• [Task brief]: Copy out every record precisely.
==== Exercise data
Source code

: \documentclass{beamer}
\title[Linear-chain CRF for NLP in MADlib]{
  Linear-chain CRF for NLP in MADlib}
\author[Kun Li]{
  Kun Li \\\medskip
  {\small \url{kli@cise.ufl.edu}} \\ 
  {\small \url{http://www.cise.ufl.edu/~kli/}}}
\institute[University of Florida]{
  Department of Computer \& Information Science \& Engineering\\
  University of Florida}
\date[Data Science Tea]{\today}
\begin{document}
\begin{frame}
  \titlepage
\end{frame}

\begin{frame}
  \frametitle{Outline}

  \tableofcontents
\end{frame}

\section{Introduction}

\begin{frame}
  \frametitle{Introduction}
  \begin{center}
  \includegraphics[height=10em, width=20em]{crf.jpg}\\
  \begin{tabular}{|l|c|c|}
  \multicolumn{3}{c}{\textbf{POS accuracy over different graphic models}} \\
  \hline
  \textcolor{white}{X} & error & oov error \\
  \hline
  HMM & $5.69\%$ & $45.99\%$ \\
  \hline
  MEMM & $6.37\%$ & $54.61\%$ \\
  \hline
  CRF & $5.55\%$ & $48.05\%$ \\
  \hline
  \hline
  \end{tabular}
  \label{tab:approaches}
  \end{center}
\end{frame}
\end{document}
========
• [Solution for this exercise]:
Source code

: \documentclass{beamer}
\title[Linear-chain CRF for NLP in MADlib]{
  Linear-chain CRF for NLP in MADlib}
\author[Kun Li]{
  Kun Li \\\medskip
  {\small \url{kli@cise.ufl.edu}} \\ 
  {\small \url{http://www.cise.ufl.edu/~kli/}}}
\institute[University of Florida]{
  Department of Computer \& Information Science \& Engineering\\
  University of Florida}
\date[Data Science Tea]{\today}
\begin{document}
\begin{frame}
  \titlepage
\end{frame}

\begin{frame}
  \frametitle{Outline}

  \tableofcontents
\end{frame}

\section{Introduction}

\begin{frame}
  \frametitle{Introduction}
  \begin{center}
  \includegraphics[height=10em, width=20em]{crf.jpg}\\
  \begin{tabular}{|l|c|c|}
  \multicolumn{3}{c}{\textbf{POS accuracy over different graphic models}} \\
  \hline
  \textcolor{white}{X} & error & oov error \\
  \hline
  HMM & $5.69\%$ & $45.99\%$ \\
  \hline
  MEMM & $6.37\%$ & $54.61\%$ \\
  \hline
  CRF & $5.55\%$ & $48.05\%$ \\
  \hline
  \hline
  \end{tabular}
  \label{tab:approaches}
  \end{center}
\end{frame}
\end{document}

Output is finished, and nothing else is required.